A mining company’s past projects and funding strength are interlinked, and can provide clues as to its potential success.

A good track record can provide better opportunities to raise capital, but the company must still ensure it times its financing with the market, protects its shareholders, and demonstrates value creation from the funding it receives.

Part 5: The Role of Funding Strength

We’ve partnered with Eclipse Gold Mining on an infographic series to show you how to avoid common mistakes when evaluating and investing in mining exploration stocks.

Part 5 of the series highlights six things to keep in mind when analyzing a company’s project history and funding ability.

Funding Strength

View all five parts of the series:

Part 5: Raising Capital and Funding Strength

So what must investors evaluate when it comes to funding strength?

Here are six important areas to cover.

1. Past Project Success: Veteran vs. Recruit

A history of success in mining helps to attract capital from knowledgeable investors. Having an experienced team provides confidence and opens up opportunities to raise additional capital on more favorable terms.

Veteran:

  • A team with past experience and success in similar projects
  • A history of past projects creating value for shareholders
  • A clear understanding of the building blocks of a successful project

A company with successful past projects instills confidence in investors and indicates the company knows how to make future projects successful, as well.

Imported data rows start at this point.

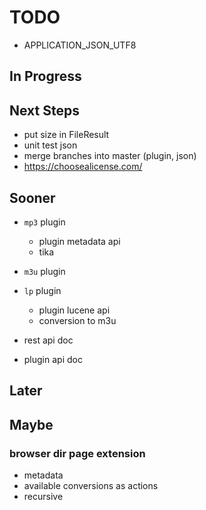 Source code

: # TODO

* APPLICATION_JSON_UTF8 

## In Progress

## Next Steps

* put size in FileResult
* unit test json
* merge branches into master (plugin, json)
* https://choosealicense.com/

## Sooner

* `mp3` plugin
  * plugin metadata api
  * tika
* `m3u` plugin
* `lp` plugin
  * plugin lucene api
  * conversion to m3u

* rest api doc
* plugin api doc

## Later

## Maybe

### browser dir page extension

* metadata
* available conversions as actions
* recursive

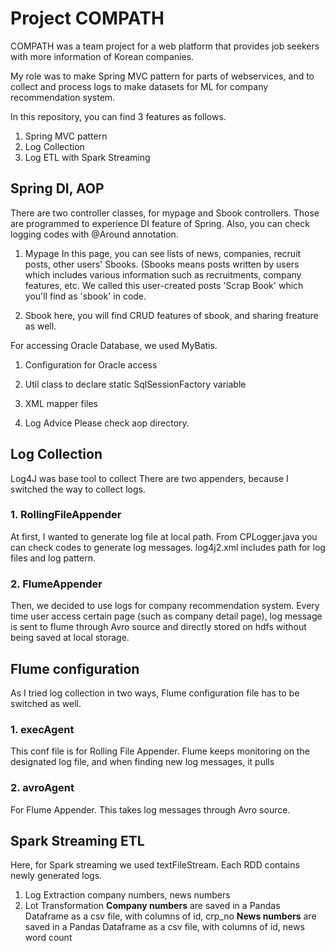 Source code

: # Project COMPATH

COMPATH was a team project for a web platform that provides job seekers with more information of Korean companies. 

My role was to make Spring MVC pattern for parts of webservices,
 and to collect and process logs to make datasets for ML for company recommendation system.

In this repository, you can find 3 features as follows.

1. Spring MVC pattern
2. Log Collection 
3. Log ETL with Spark Streaming

## Spring DI, AOP

There are two controller classes, for mypage and Sbook controllers. Those are programmed to experience DI feature of Spring. Also, you can check logging codes with @Around annotation.

1. Mypage
    In this page, you can see lists of news, companies, recruit posts, other users' Sbooks.
    (Sbooks means posts written by users which includes various information such as recruitments, company features, etc. 
    We called this user-created posts 'Scrap Book' which you'll find as 'sbook' in code.

2. Sbook
here, you will find CRUD features of sbook, and sharing freature as well.

For accessing Oracle Database, we used MyBatis.

1. Configuration for Oracle access
2. Util class to declare static SqlSessionFactory variable
3. XML mapper files

3. Log Advice
Please check aop directory.

## Log Collection

Log4J was base tool to collect 
There are two appenders, because I switched the way to collect logs.


### 1. RollingFileAppender

At first, I wanted to generate log file at local path. 
From CPLogger.java you can check codes to generate log messages.
log4j2.xml includes path for log files and log pattern. 

### 2. FlumeAppender

Then, we decided to use logs for company recommendation system. Every time user access certain page (such as company detail page), log message is sent to flume through Avro source and directly stored on hdfs without being saved at local storage. 



## Flume configuration

As I tried log collection in two ways, Flume configuration file has to be switched as well. 

### 1. execAgent

This conf file is for Rolling File Appender. Flume keeps monitoring on the designated log file, and when finding new log messages, it pulls 

### 2. avroAgent

For Flume Appender. This takes log messages through Avro source. 



## Spark Streaming ETL

Here, for Spark streaming we used textFileStream.
Each RDD contains newly generated logs.

1. Log Extraction
company numbers, news numbers
2. Lot Transformation
**Company numbers** are saved in a Pandas Dataframe as a csv file, with columns of id, crp_no
**News numbers** are saved in a Pandas Dataframe as a csv file, with columns of id, news word count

2. Well-balanced Financing: Shareholder Friendly vs. Banker Friendly

Companies need to balance between large investors and protecting retail shareholders. Management with skin in the game ensures they find a balance between serving the interests of both of these unique groups.

Shareholder Friendly:

  • Clear communication with shareholders regarding the company’s financing plans
  • High levels of insider ownership ensures management has faith in the company’s direction, and is less likely to make decisions which hurt shareholders
  • Share dilution is done in a limited capacity and only when it helps finance new projects that will create more value for shareholders

Mining companies need to find a balance between keeping their current shareholders happy while also offering attractive financing options to attract further investors.

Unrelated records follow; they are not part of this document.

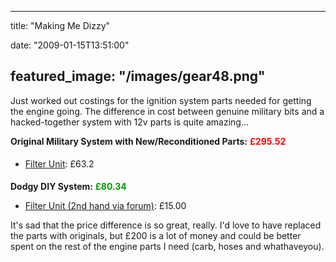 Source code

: 
---
title: "Making Me Dizzy"

date: "2009-01-15T13:51:00"

featured_image: "/images/gear48.png"
---


<span style="font-size:100%;">Just worked out costings for the ignition system parts needed for getting the engine going.  The difference in cost between genuine military bits and a hacked-together system with 12v parts is quite amazing...  </span>

<span style="font-weight: bold;">Original Military System with New/Reconditioned Parts:</span> <span style="font-weight: bold; color: rgb(255, 0, 0);">£295.52</span><span style="font-size:100%;"><span style="font-weight: bold;">
</span></span><ul><li><span style="font-size:100%;"><a href="http://www.lrseries.com/shop/product/listing/14648/4232/2/552605-FFR-24V-COIL-FILTER-UNIT.html">Filter Unit</a>:    </span><span style="line-height: 27px;font-size:100%;" >£63.2</span></li></ul><span style="font-size:100%;"><span style="font-weight: bold;">Dodgy DIY System:</span> <span style="font-weight: bold; color: rgb(0, 153, 0);">£80.34</span>
</span><ul><li><span style="font-size:100%;"><a href="http://forum.landrovernet.com/showthread.php?t=143725">Filter Unit (2nd hand via forum)</a>: £15.00</span></li></ul><span style="font-size:100%;">It's sad that the price difference is so great, really.  I'd love to have replaced the parts with originals, but £200 is a lot of money and could be better spent on the rest of the engine parts I need (carb, hoses and whathaveyou).
</span>
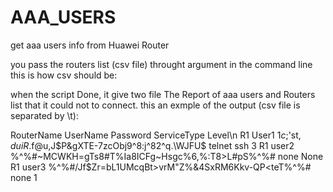 # AAA_USERS
get aaa users info from Huawei Router

you pass the routers list (csv file) throught argument in the command line
this is how csv should be:


when the script Done, it give two file The Report of aaa users and Routers list that it could not to connect.
this an exmple of the output (csv file is separated by \t):

RouterName  UserName Password	ServiceType	Level\n
R1	User1	$1c$;'st$,duiR$.f@u,J$P&gXTE-7zcObj9^8:j^82^q.\WJFU$	telnet ssh	3
R1	user2	%^%#~MCWKH=gTs8#T%Ia8ICFg~Hsgc%6,%:T8>L#pS%^%#	none	None
R1	user3	%^%#/Jf$Zr=bL1UMcqBt>vrM"Z%&4SxRM6Kkv-QP<teT%^%#	none	1
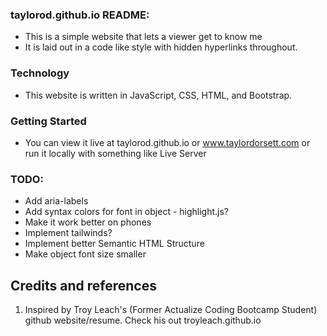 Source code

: ### taylorod.github.io README:

- This is a simple website that lets a viewer get to know me
- It is laid out in a code like style with hidden hyperlinks throughout.

### Technology

- This website is written in JavaScript, CSS, HTML, and Bootstrap.

### Getting Started

- You can view it live at taylorod.github.io or www.taylordorsett.com or run it locally with something like Live Server

### TODO:

- Add aria-labels
- Add syntax colors for font in object - highlight.js?
- Make it work better on phones
- Implement tailwinds?
- Implement better Semantic HTML Structure
- Make object font size smaller

## Credits and references

1. Inspired by Troy Leach's (Former Actualize Coding Bootcamp Student) github website/resume. Check his out troyleach.github.io


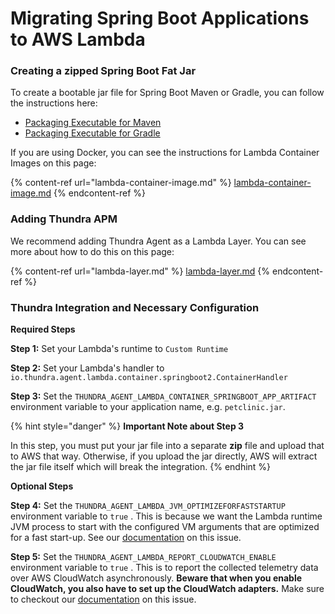 # Migrating Spring Boot Applications to AWS Lambda

### Creating a zipped Spring Boot Fat Jar

To create a bootable jar file for Spring Boot Maven or Gradle, you can follow the instructions here:

* [Packaging Executable for Maven](https://docs.spring.io/spring-boot/docs/current/maven-plugin/reference/htmlsingle/#packaging)
* [Packaging Executable for Gradle](https://docs.spring.io/spring-boot/docs/current/gradle-plugin/reference/htmlsingle/#packaging-executable)

If you are using Docker, you can see the instructions for Lambda Container Images on this page:

{% content-ref url="lambda-container-image.md" %}
[lambda-container-image.md](lambda-container-image.md)
{% endcontent-ref %}

### Adding Thundra APM

We recommend adding Thundra Agent as a Lambda Layer. You can see more about how to do this on this page:

{% content-ref url="lambda-layer.md" %}
[lambda-layer.md](lambda-layer.md)
{% endcontent-ref %}

### Thundra Integration and Necessary Configuration

**Required Steps**

**Step 1:** Set your Lambda's runtime to `Custom Runtime`&#x20;

**Step 2:** Set your Lambda's handler to `io.thundra.agent.lambda.container.springboot2.ContainerHandler`

**Step 3:** Set the `THUNDRA_AGENT_LAMBDA_CONTAINER_SPRINGBOOT_APP_ARTIFACT` environment variable to your application name, e.g. `petclinic.jar`.&#x20;

{% hint style="danger" %}
**Important Note about Step 3**

In this step, you must put your jar file into a separate **zip** file and upload that to AWS that way. Otherwise, if you upload the jar directly, AWS will extract the jar file itself which will break the integration.
{% endhint %}

**Optional Steps**

**Step 4:** Set the `THUNDRA_AGENT_LAMBDA_JVM_OPTIMIZEFORFASTSTARTUP` environment variable to `true` . This is because we want the Lambda runtime JVM process to start with the configured VM arguments that are optimized for a fast start-up. See our [documentation](https://apm.docs.thundra.io/java/integration-options/lambda-layer#good-bye-to-cold-starts-with-fast-startup-mode) on this issue.

**Step 5:** Set the `THUNDRA_AGENT_LAMBDA_REPORT_CLOUDWATCH_ENABLE` environment variable to `true` . This is to report the collected telemetry data over AWS CloudWatch asynchronously. **Beware that when you enable CloudWatch, you also have to set up the CloudWatch adapters.** Make sure to checkout our [documentation](../../performance/zero-overhead-with-asynchronous-monitoring.md) on this issue.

3. A Liquid Stock: Hot Spot vs. Ghost Town

Lack of liquidity in a stock can be a major problem when it comes to attracting investment. It can limit investments from bigger players like funds and savvy investors. Investors prefer liquid stocks that are easily traded, as this allows them to capitalize on market trends.

Hot Spot:

  • A liquid stock ensures shareholders are able to buy and sell shares at their expected price
  • More liquid stocks often trade at better valuations than their illiquid counterparts
  • High liquidity can help avoid price crashes during times of market instability

Liquidity makes all the difference when it comes to attracting investors and ensuring they’re comfortable holding a company’s stock.

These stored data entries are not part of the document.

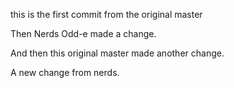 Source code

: this is the first commit from the original master

Then Nerds Odd-e made a change.

And then this original master made another change.

A new change from nerds.
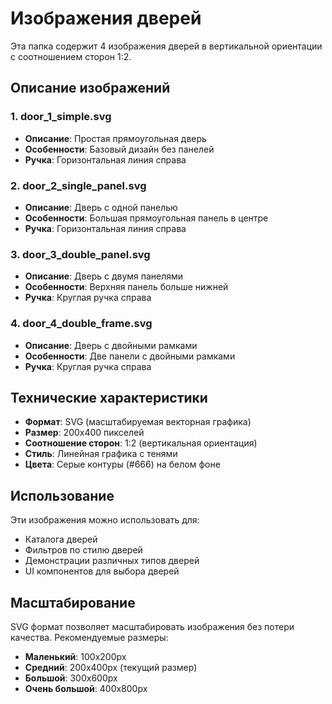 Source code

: # Изображения дверей

Эта папка содержит 4 изображения дверей в вертикальной ориентации с соотношением сторон 1:2.

## Описание изображений

### 1. door_1_simple.svg
- **Описание**: Простая прямоугольная дверь
- **Особенности**: Базовый дизайн без панелей
- **Ручка**: Горизонтальная линия справа

### 2. door_2_single_panel.svg
- **Описание**: Дверь с одной панелью
- **Особенности**: Большая прямоугольная панель в центре
- **Ручка**: Горизонтальная линия справа

### 3. door_3_double_panel.svg
- **Описание**: Дверь с двумя панелями
- **Особенности**: Верхняя панель больше нижней
- **Ручка**: Круглая ручка справа

### 4. door_4_double_frame.svg
- **Описание**: Дверь с двойными рамками
- **Особенности**: Две панели с двойными рамками
- **Ручка**: Круглая ручка справа

## Технические характеристики

- **Формат**: SVG (масштабируемая векторная графика)
- **Размер**: 200x400 пикселей
- **Соотношение сторон**: 1:2 (вертикальная ориентация)
- **Стиль**: Линейная графика с тенями
- **Цвета**: Серые контуры (#666) на белом фоне

## Использование

Эти изображения можно использовать для:
- Каталога дверей
- Фильтров по стилю дверей
- Демонстрации различных типов дверей
- UI компонентов для выбора дверей

## Масштабирование

SVG формат позволяет масштабировать изображения без потери качества. Рекомендуемые размеры:
- **Маленький**: 100x200px
- **Средний**: 200x400px (текущий размер)
- **Большой**: 300x600px
- **Очень большой**: 400x800px
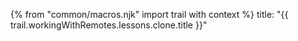 {% from "common/macros.njk" import trail with context %}
<frontmatter>
title: "{{ trail.workingWithRemotes.lessons.clone.title }}"
</frontmatter>


<include src="unit-inPage-asFlat.md" boilerplate />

4. Timing the Market: On Time vs. Too Late or Too Early

Raising capital at the wrong time can result in little interest from investors. Companies in tune with market cycles can raise capital to capture rising interest in the commodity they’re mining.

Being On Time:

  • Raising capital near the start of a commodity’s bull market can attract interest from speculators looking to capitalize on price trends
  • If timed well, the attention around a commodity can attract investors
  • Well-timed financing will instill confidence in shareholders, who will be more likely to hold onto their stock
  • Raising capital at the right time during bull markets is less expensive for the company and reduces risk for investors

Companies need to time when they raise capital in order to maximize the amount raised.

5. Where is the Money Going? Money Well Spent vs. Well Wasted

How a company spends its money plays a crucial role in whether the company is generating more value or just keeping the lights on. Investors should always try to determine if management is simply in it for a quick buck, or if they truly believe in their projects and the quality of the ore the company is mining.

Money Well Spent:

  • Raised capital goes towards expanding projects and operations
  • Efficient use of capital can increase revenue and keep shareholders happy with dividend hikes and share buybacks
  • By showing tangible results from previous investments, a company can more easily raise capital in the future

Raised capital needs to be allocated wisely in order to support projects and generate value for shareholders.

6. Additional Capital: Back for More vs. Tapped Out

Mining is a capital intensive process, and unless the company has access to a treasure trove, funding is crucial to advancing any project. Companies that demonstrate consistency in their ability to create value at every stage will find it easier to raise capital when it’s necessary.

Back For More:

  • Raise more capital when necessary to fund further development on a project
  • Able to show the value they generated from previous funding when looking to raise capital a second time
  • Attract future shareholders easily by treating current shareholders well

Every mining project requires numerous financings. However, if management proves they spend capital in a way that creates value, investors will likely offer more funding during difficult or unexpected times.

Wealth Creation and Funding Strength

Mining companies that develop significant assets can create massive amounts of wealth, but often the company will not see cash flow for years. This is why it is so important to have funding strength: an ability to raise capital and build value to harvest later.

It is a challenging process to build a mining company, but management that has the ability to treat their shareholders and raise money can see their dreams built.